-- RECORDS --
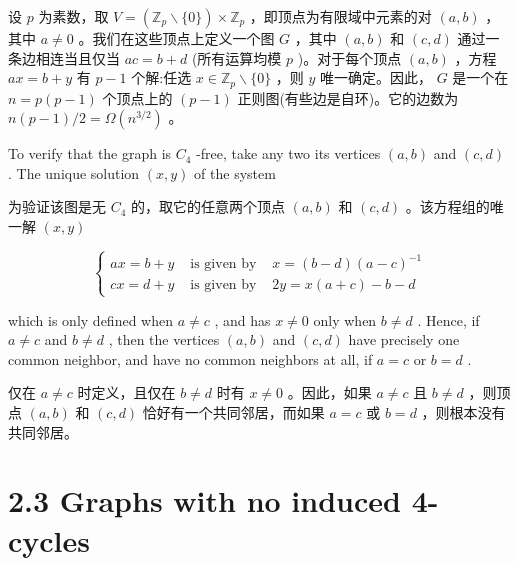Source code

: \documentclass[10pt]{article}
\begin{document}
\begin{tcolorbox}\relax
设 \(p\) 为素数，取 \(V = \left( {{\mathbb{Z}}_{p}\smallsetminus \{ 0\} }\right)  \times  {\mathbb{Z}}_{p}\) ，即顶点为有限域中元素的对 \(\left( {a,b}\right)\) ，其中 \(a \neq  0\) 。我们在这些顶点上定义一个图 \(G\) ，其中 \(\left( {a,b}\right)\) 和 \(\left( {c,d}\right)\) 通过一条边相连当且仅当 \({ac} = b + d\) (所有运算均模 \(p\) )。对于每个顶点 \(\left( {a,b}\right)\) ，方程 \({ax} = b + y\) 有 \(p - 1\) 个解:任选 \(x \in  {\mathbb{Z}}_{p} \smallsetminus  \{ 0\}\) ，则 \(y\) 唯一确定。因此， \(G\) 是一个在 \(n = p\left( {p - 1}\right)\) 个顶点上的 \(\left( {p - 1}\right)\) 正则图(有些边是自环)。它的边数为 \(n\left( {p - 1}\right) /2 = \Omega \left( {n}^{3/2}\right)\) 。
\end{tcolorbox}

To verify that the graph is \({C}_{4}\) -free, take any two its vertices \(\left( {a,b}\right)\) and \(\left( {c,d}\right)\) . The unique solution \(\left( {x,y}\right)\) of the system

\begin{tcolorbox}\relax
为验证该图是无 \({C}_{4}\) 的，取它的任意两个顶点 \(\left( {a,b}\right)\) 和 \(\left( {c,d}\right)\) 。该方程组的唯一解 \(\left( {x,y}\right)\)
\end{tcolorbox}

\[
\left\{  \begin{array}{lll} {ax} = b + y & \text{ is given by } & x = \left( {b - d}\right) {\left( a - c\right) }^{-1} \\  {cx} = d + y & \text{ is given by } & {2y} = x\left( {a + c}\right)  - b - d \end{array}\right.
\]

which is only defined when \(a \neq  c\) , and has \(x \neq  0\) only when \(b \neq  d\) . Hence, if \(a \neq  c\) and \(b \neq  d\) , then the vertices \(\left( {a,b}\right)\) and \(\left( {c,d}\right)\) have precisely one common neighbor, and have no common neighbors at all, if \(a = c\) or \(b = d\) .

\begin{tcolorbox}\relax
仅在 \(a \neq  c\) 时定义，且仅在 \(b \neq  d\) 时有 \(x \neq  0\) 。因此，如果 \(a \neq  c\) 且 \(b \neq  d\) ，则顶点 \(\left( {a,b}\right)\) 和 \(\left( {c,d}\right)\) 恰好有一个共同邻居，而如果 \(a = c\) 或 \(b = d\) ，则根本没有共同邻居。
\end{tcolorbox}

\section*{2.3 Graphs with no induced 4-cycles}
\end{document}

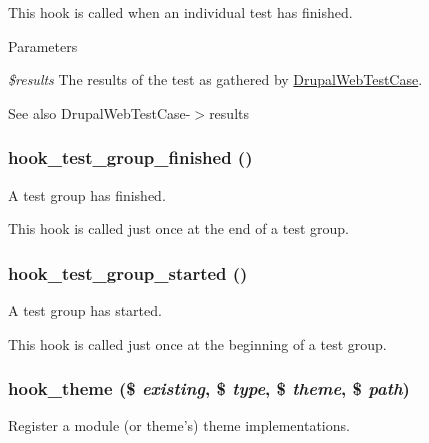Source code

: This hook is called when an individual test has finished.


\begin{DoxyParams}{Parameters}
\item[{\em \$results}]The results of the test as gathered by \hyperlink{classDrupalWebTestCase}{DrupalWebTestCase}.\end{DoxyParams}
\begin{DoxySeeAlso}{See also}
DrupalWebTestCase-\/$>$results 
\end{DoxySeeAlso}
\hypertarget{group__hooks_ga9470b40a0a03f248e7cd9a44930c155e}{
\subsubsection[{hook\_\-test\_\-group\_\-finished}]{\setlength{\rightskip}{0pt plus 5cm}hook\_\-test\_\-group\_\-finished ()}}
\label{group__hooks_ga9470b40a0a03f248e7cd9a44930c155e}
A test group has finished.

This hook is called just once at the end of a test group. \hypertarget{group__hooks_gaf2cec6422b14cc1d0cace3ee2b26de6d}{
\subsubsection[{hook\_\-test\_\-group\_\-started}]{\setlength{\rightskip}{0pt plus 5cm}hook\_\-test\_\-group\_\-started ()}}
\label{group__hooks_gaf2cec6422b14cc1d0cace3ee2b26de6d}
A test group has started.

This hook is called just once at the beginning of a test group. \hypertarget{group__hooks_ga013ccb45c7aaab1c16cf9691428c910d}{
\subsubsection[{hook\_\-theme}]{\setlength{\rightskip}{0pt plus 5cm}hook\_\-theme (\$ {\em existing}, \/  \$ {\em type}, \/  \$ {\em theme}, \/  \$ {\em path})}}
\label{group__hooks_ga013ccb45c7aaab1c16cf9691428c910d}
Register a module (or theme's) theme implementations.

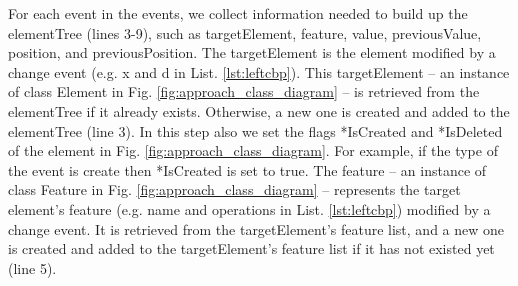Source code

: \documentclass{jot}
\begin{document}
For each \textsf{event} in the \textsf{events}, we collect information needed to build up the \textsf{elementTree}  (lines 3-9), such as \textsf{targetElement}, \textsf{feature}, \textsf{value}, \textsf{previousValue}, \textsf{position}, and \textsf{previousPosition}. The \textsf{targetElement} is the element modified by a change event (e.g. \textsf{x} and \textsf{d} in List. \ref{lst:leftcbp}). This \textsf{targetElement} -- an instance of class Element in Fig. \ref{fig:approach_class_diagram} -- is retrieved from the \textsf{elementTree} if it already exists. Otherwise, a new one is created and added to the \textsf{elementTree} (line 3). In this step also we set the flags \textsf{*IsCreated} and \textsf{*IsDeleted} of the element in Fig. \ref{fig:approach_class_diagram}. For example, if the type of the event is \textsf{create} then \textsf{*IsCreated} is set to \textsf{true}. The \textsf{feature} -- an instance of class Feature in Fig. \ref{fig:approach_class_diagram} -- represents the target element's feature (e.g. \textsf{name} and \textsf{operations} in List. \ref{lst:leftcbp}) modified by a change event. It is  retrieved from the \textsf{targetElement}'s feature list, and a new one is created and added to the \textsf{targetElement}'s feature list if it has not existed yet (line 5). 
\end{document}

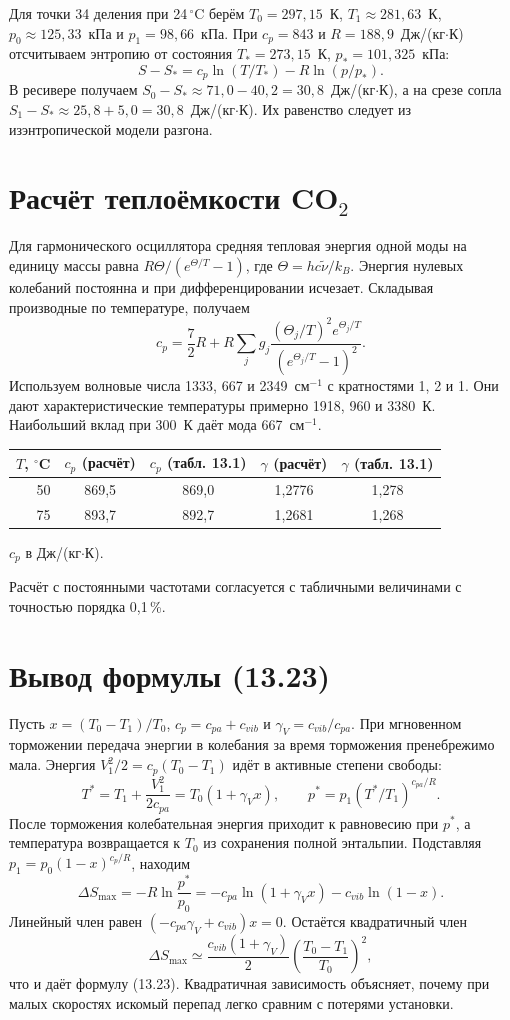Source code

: \documentclass[12pt,a4paper]{article}
\begin{document}
Для точки 34 деления при 24\,$^\circ$C берём $T_0=297{,}15$~К,
$T_1\approx281{,}63$~К, $p_0\approx125{,}33$~кПа и $p_1=98{,}66$~кПа.
При $c_p=843$ и $R=188{,}9$~Дж/(кг$\cdot$К) отсчитываем энтропию
от состояния $T_*=273{,}15$~К, $p_*=101{,}325$~кПа:
\[
 S-S_*=c_p\ln(T/T_*)-R\ln(p/p_*).
\]
В ресивере получаем $S_0-S_*\approx71{,}0-40{,}2=30{,}8$~Дж/(кг$\cdot$К),
а на срезе сопла $S_1-S_*\approx25{,}8+5{,}0=30{,}8$~Дж/(кг$\cdot$К).
Их равенство следует из изэнтропической модели разгона.

\section{Расчёт теплоёмкости CO$_2$}

Для гармонического осциллятора средняя тепловая энергия одной моды
на единицу массы равна $R\Theta/(e^{\Theta/T}-1)$, где
$\Theta=hc\tilde\nu/k_B$. Энергия нулевых колебаний постоянна и при
дифференцировании исчезает. Складывая производные по температуре,
получаем
\[
 c_p=\frac72R + R\sum_j g_j
   \frac{(\Theta_j/T)^2 e^{\Theta_j/T}}{(e^{\Theta_j/T}-1)^2}.
\]
Используем волновые числа 1333, 667 и 2349~см$^{-1}$ с кратностями
1, 2 и 1. Они дают характеристические температуры примерно 1918,
960 и 3380~К. Наибольший вклад при 300~К даёт мода 667~см$^{-1}$.
\begin{center}
\begin{tabular}{rcccc}
\toprule
$T$, $^\circ$C & $c_p$ (расчёт) & $c_p$ (табл. 13.1) &
$\gamma$ (расчёт) & $\gamma$ (табл. 13.1) \\
\midrule
50 & 869,5 & 869,0 & 1,2776 & 1,278 \\
75 & 893,7 & 892,7 & 1,2681 & 1,268 \\
\bottomrule
\end{tabular}

\smallskip
$c_p$ в Дж/(кг$\cdot$К).
\end{center}
Расчёт с постоянными частотами согласуется с табличными величинами
с точностью порядка 0,1\,\%.

\section{Вывод формулы (13.23)}

Пусть $x=(T_0-T_1)/T_0$, $c_p=c_{pa}+c_{vib}$ и
$\gamma_V=c_{vib}/c_{pa}$. При мгновенном торможении передача энергии
в колебания за время торможения пренебрежимо мала. Энергия
$V_1^2/2=c_p(T_0-T_1)$ идёт в активные степени свободы:
\[
 T^*=T_1+\frac{V_1^2}{2c_{pa}}=T_0(1+\gamma_V x),\qquad
 p^*=p_1(T^*/T_1)^{c_{pa}/R}.
\]
После торможения колебательная энергия приходит к равновесию при
$p^*$, а температура возвращается к $T_0$ из сохранения полной
энтальпии. Подставляя $p_1=p_0(1-x)^{c_p/R}$, находим
\[
 \Delta S_{\max}=-R\ln\frac{p^*}{p_0}
   =-c_{pa}\ln(1+\gamma_V x)-c_{vib}\ln(1-x).
\]
Линейный член равен $(-c_{pa}\gamma_V+c_{vib})x=0$.
Остаётся квадратичный член
\[
 \Delta S_{\max}\simeq
 \frac{c_{vib}(1+\gamma_V)}{2}
 \left(\frac{T_0-T_1}{T_0}\right)^2,
\]
что и даёт формулу (13.23). Квадратичная зависимость объясняет,
почему при малых скоростях искомый перепад легко сравним с потерями
установки.
\end{document}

-- PROBLEM TO WORK ON --
Say how many lines of the data include the string "plus". Nothing other than the number should be given.

-- TASK RESPONSE --
3